[Saved data entries]
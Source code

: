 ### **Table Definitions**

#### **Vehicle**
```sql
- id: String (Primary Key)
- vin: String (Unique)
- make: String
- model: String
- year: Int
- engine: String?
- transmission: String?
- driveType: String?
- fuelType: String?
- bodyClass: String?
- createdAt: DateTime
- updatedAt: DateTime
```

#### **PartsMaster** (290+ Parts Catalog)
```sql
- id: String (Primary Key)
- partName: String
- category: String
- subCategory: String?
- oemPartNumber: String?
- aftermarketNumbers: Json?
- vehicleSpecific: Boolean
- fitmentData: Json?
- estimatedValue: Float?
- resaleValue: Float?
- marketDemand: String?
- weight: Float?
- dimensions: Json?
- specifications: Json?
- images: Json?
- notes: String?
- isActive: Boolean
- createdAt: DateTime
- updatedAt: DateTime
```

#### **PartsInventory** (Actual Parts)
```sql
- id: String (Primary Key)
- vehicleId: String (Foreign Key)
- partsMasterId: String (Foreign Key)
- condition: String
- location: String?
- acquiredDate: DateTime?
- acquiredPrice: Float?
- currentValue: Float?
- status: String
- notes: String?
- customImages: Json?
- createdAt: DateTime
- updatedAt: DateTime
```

> [What to do] From the records above, pick out and copy each line holding the word "Boolean".

> [Response to this exercise]
- vehicleSpecific: Boolean
- isActive: Boolean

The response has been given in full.